Operators around the world have designated 2020 as the year 5G networks will be launched. While some markets will see earlier dates, overall 2020 is the year in which wide scale services will be available. For AT&T, it means carrying out more trials to determine the full capability of 5G technology and what the company can expect in real-world use cases as 2020 fast approaches. The company announced it is launching a second 5G trial in Austin, TX in collaboration with DIRECTV NOW for delivering ultrafast Internet connections to residential, small business and enterprise customers using Ericsson (News - Alert)'s 5G RAN and the Intel 5G Mobile Trial Platform.
The first trial also took place in Austin in December 2016, which at the time AT&T (News - Alert) said was the first of its kind using mmWave technology to power a 5G network experience. The 5G demo was streaming 4K HD video, real-time camera feeds and reaching speeds of nearly 14 gigabits per second.
This time around, AT&T is still using millimeter wave (mmWave) technology for the trial in Austin at more locations to deliver ultra-fast 5G network experiences.
The company said participants of the trial will be able to stream premium live TV with DIRECTV NOW through faster broadband services over a fixed wireless 5G signal. This signal is expected to deliver speeds of up to 1 gigabit per second using the mmWave spectrum. AT&T tested this technology at its laboratories in New Jersey before they came down to Texas so the people of Austin can experience the technology before full deployment, which for AT&T can be as soon as the latter part of 2018.
When the 3rd Generation Partnership Project (3GPP) wireless standards body accelerated some elements in the 5G new radio (NR) timeline, it meant standards-based mobile 5G services to consumers could be launched starting in late 2018. When 3GPP made the announcement, 47 global operators and vendors signed off on the new proposal, AT&T being one of them. This acceleration will provide standards-based mobile 5G service by 2019, at least that is what many operators are aiming for.

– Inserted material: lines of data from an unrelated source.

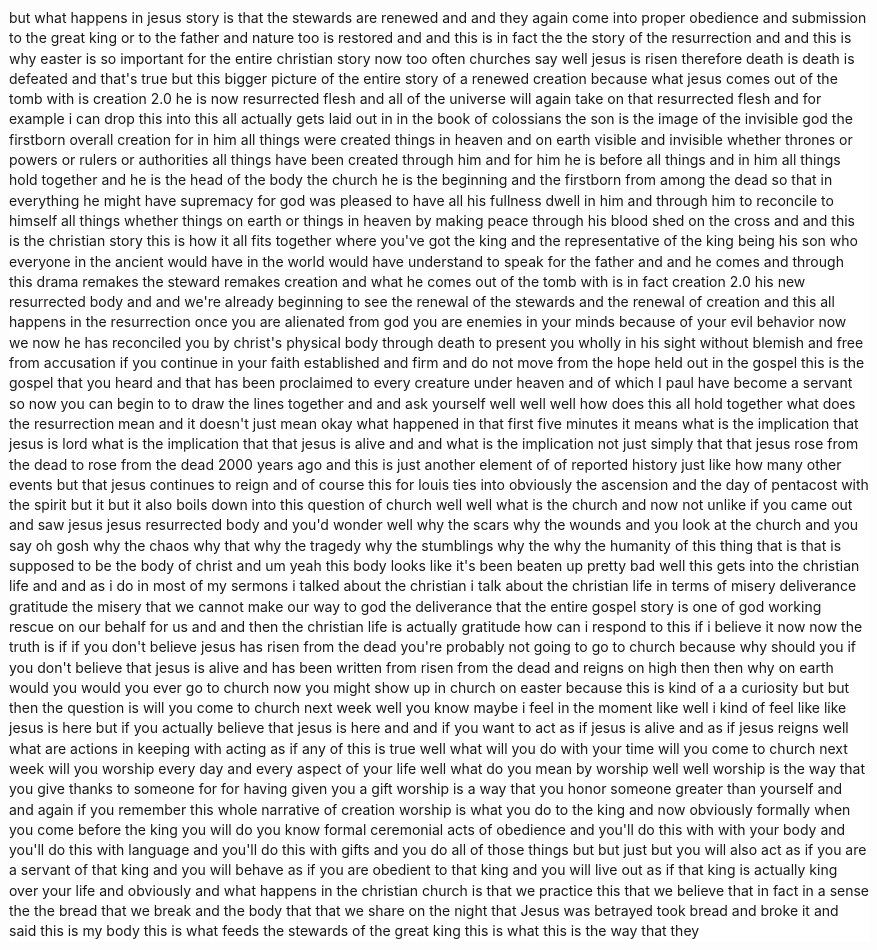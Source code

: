 but what happens in jesus story is that the stewards are renewed and and they again come into proper obedience and submission to the great king or to the father and nature too is restored and and this is in fact the the story of the resurrection and and this is why easter is so important for the entire christian story now too often churches say well jesus is risen therefore death is death is defeated and that's true but this bigger picture of the entire story of a renewed creation because what jesus comes out of the tomb with is creation 2.0 he is now resurrected flesh and all of the universe will again take on that resurrected flesh and for example i can drop this into this all actually gets laid out in in the book of colossians the son is the image of the invisible god the firstborn overall creation for in him all things were created things in heaven and on earth visible and invisible whether thrones or powers or rulers or authorities all things have been created through him and for him he is before all things and in him all things hold together and he is the head of the body the church he is the beginning and the firstborn from among the dead so that in everything he might have supremacy for god was pleased to have all his fullness dwell in him and through him to reconcile to himself all things whether things on earth or things in heaven by making peace through his blood shed on the cross and and this is the christian story this is how it all fits together where you've got the king and the representative of the king being his son who everyone in the ancient would have in the world would have understand to speak for the father and and he comes and through this drama remakes the steward remakes creation and what he comes out of the tomb with is in fact creation 2.0 his new resurrected body and and we're already beginning to see the renewal of the stewards and the renewal of creation and this all happens in the resurrection once you are alienated from god you are enemies in your minds because of your evil behavior now we now he has reconciled you by christ's physical body through death to present you wholly in his sight without blemish and free from accusation if you continue in your faith established and firm and do not move from the hope held out in the gospel this is the gospel that you heard and that has been proclaimed to every creature under heaven and of which I paul have become a servant so now you can begin to to draw the lines together and and ask yourself well well well how does this all hold together what does the resurrection mean and it doesn't just mean okay what happened in that first five minutes it means what is the implication that jesus is lord what is the implication that that jesus is alive and and what is the implication not just simply that that jesus rose from the dead to rose from the dead 2000 years ago and this is just another element of of reported history just like how many other events but that jesus continues to reign and of course this for louis ties into obviously the ascension and the day of pentacost with the spirit but it but it also boils down into this question of church well well what is the church and now not unlike if you came out and saw jesus jesus resurrected body and you'd wonder well why the scars why the wounds and you look at the church and you say oh gosh why the chaos why that why the tragedy why the stumblings why the why the humanity of this thing that is that is supposed to be the body of christ and um yeah this body looks like it's been beaten up pretty bad well this gets into the christian life and and as i do in most of my sermons i talked about the christian i talk about the christian life in terms of misery deliverance gratitude the misery that we cannot make our way to god the deliverance that the entire gospel story is one of god working rescue on our behalf for us and and then the christian life is actually gratitude how can i respond to this if i believe it now now the truth is if if you don't believe jesus has risen from the dead you're probably not going to go to church because why should you if you don't believe that jesus is alive and has been written from risen from the dead and reigns on high then then why on earth would you would you ever go to church now you might show up in church on easter because this is kind of a a curiosity but but then the question is will you come to church next week well you know maybe i feel in the moment like well i kind of feel like like jesus is here but if you actually believe that jesus is here and and if you want to act as if jesus is alive and as if jesus reigns well what are actions in keeping with acting as if any of this is true well what will you do with your time will you come to church next week will you worship every day and every aspect of your life well what do you mean by worship well well worship is the way that you give thanks to someone for for having given you a gift worship is a way that you honor someone greater than yourself and and again if you remember this whole narrative of creation worship is what you do to the king and now obviously formally when you come before the king you will do you know formal ceremonial acts of obedience and you'll do this with with your body and you'll do this with language and you'll do this with gifts and you do all of those things but but just but you will also act as if you are a servant of that king and you will behave as if you are obedient to that king and you will live out as if that king is actually king over your life and obviously and what happens in the christian church is that we practice this that we believe that in fact in a sense the the bread that we break and the body that that we share on the night that Jesus was betrayed took bread and broke it and said this is my body this is what feeds the stewards of the great king this is what this is the way that they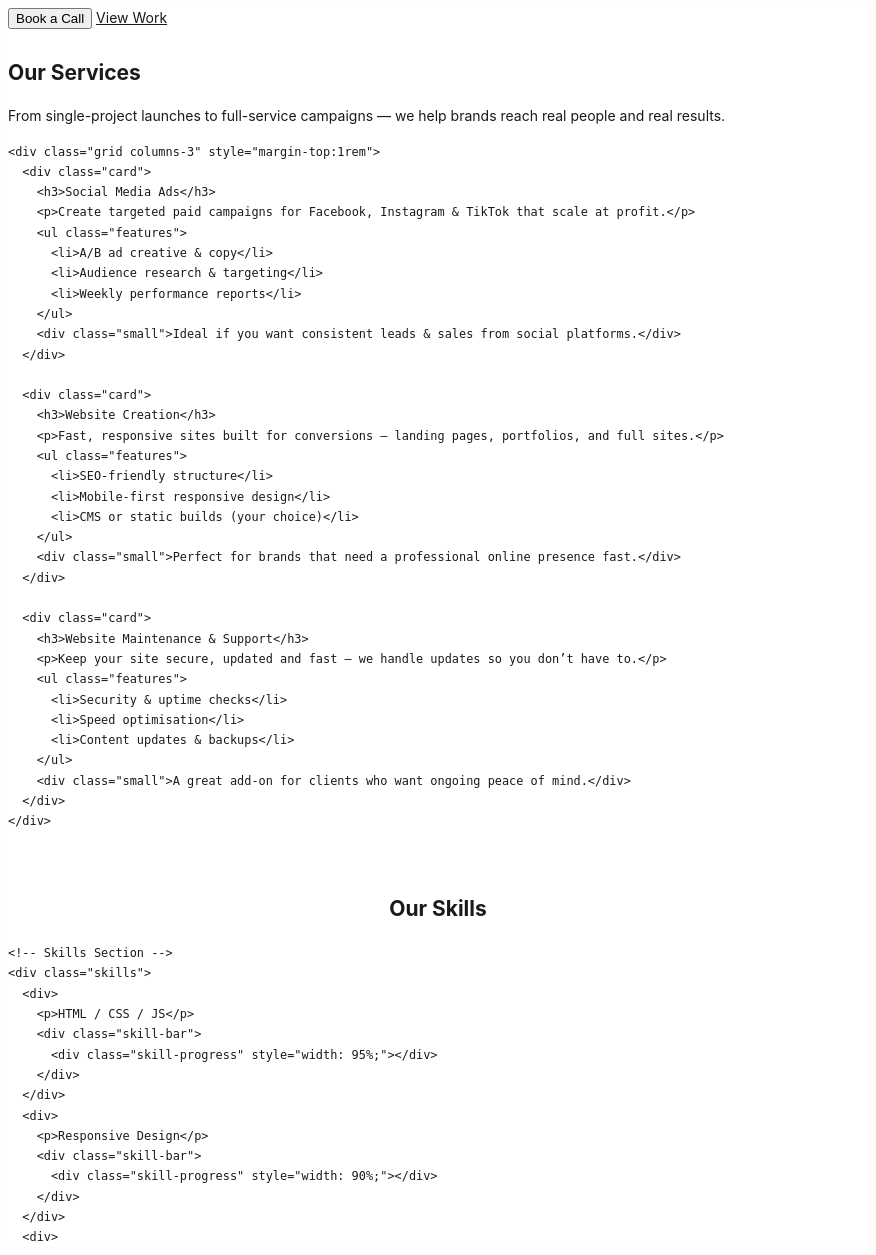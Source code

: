  <div class="cta-row">
    <button class="btn" onclick="location.href='#contact'">Book a Call</button>
    <a class="btn ghost" href="#portfolio">View Work</a>
  </div>
</header>

  
  <section id="services" class="container">
    <div class="section-title">
      <h2>Our Services</h2>
      <p>From single-project launches to full-service campaigns — we help brands reach real people and real results.</p>
    </div>

    <div class="grid columns-3" style="margin-top:1rem">
      <div class="card">
        <h3>Social Media Ads</h3>
        <p>Create targeted paid campaigns for Facebook, Instagram & TikTok that scale at profit.</p>
        <ul class="features">
          <li>A/B ad creative & copy</li>
          <li>Audience research & targeting</li>
          <li>Weekly performance reports</li>
        </ul>
        <div class="small">Ideal if you want consistent leads & sales from social platforms.</div>
      </div>

      <div class="card">
        <h3>Website Creation</h3>
        <p>Fast, responsive sites built for conversions — landing pages, portfolios, and full sites.</p>
        <ul class="features">
          <li>SEO-friendly structure</li>
          <li>Mobile-first responsive design</li>
          <li>CMS or static builds (your choice)</li>
        </ul>
        <div class="small">Perfect for brands that need a professional online presence fast.</div>
      </div>

      <div class="card">
        <h3>Website Maintenance & Support</h3>
        <p>Keep your site secure, updated and fast — we handle updates so you don’t have to.</p>
        <ul class="features">
          <li>Security & uptime checks</li>
          <li>Speed optimisation</li>
          <li>Content updates & backups</li>
        </ul>
        <div class="small">A great add-on for clients who want ongoing peace of mind.</div>
      </div>
    </div>
</br>
 <h2 align="center">Our Skills</h2>

    <!-- Skills Section -->
    <div class="skills">
      <div>
        <p>HTML / CSS / JS</p>
        <div class="skill-bar">
          <div class="skill-progress" style="width: 95%;"></div>
        </div>
      </div>
      <div>
        <p>Responsive Design</p>
        <div class="skill-bar">
          <div class="skill-progress" style="width: 90%;"></div>
        </div>
      </div>
      <div>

“The technology behind 5G is important. But it's also about advancing social trends like mobile video streaming. In Austin, we're testing DIRECTV NOW over ultra-fast internet speeds at a variety of locations. The network of the future will help redefine what connectivity means to both consumers and businesses. This trial helps show that the new reality is coming fast,” said Marachel Knight, senior vice president, Wireless Network Architecture and Design, AT&T.
The ultra-fast speeds of 5G can’t come soon enough. According to AT&T, mobile network has grown more than 250,000 percent since 2007, with video traffic experiencing a 75 percent increase and smartphones driving close to 75 percent of its data traffic in 2016.
We are only a couple of years away for 5G services, and the trials make that possible. Joakim Sorelius, Head of 5G Radio, Business Area Networks at Ericsson, said, “This trial takes us a step closer to 5G commercialization, validating the technology and exploring the potential for outdoor-to-indoor mmWave coverage for residential and business customers.”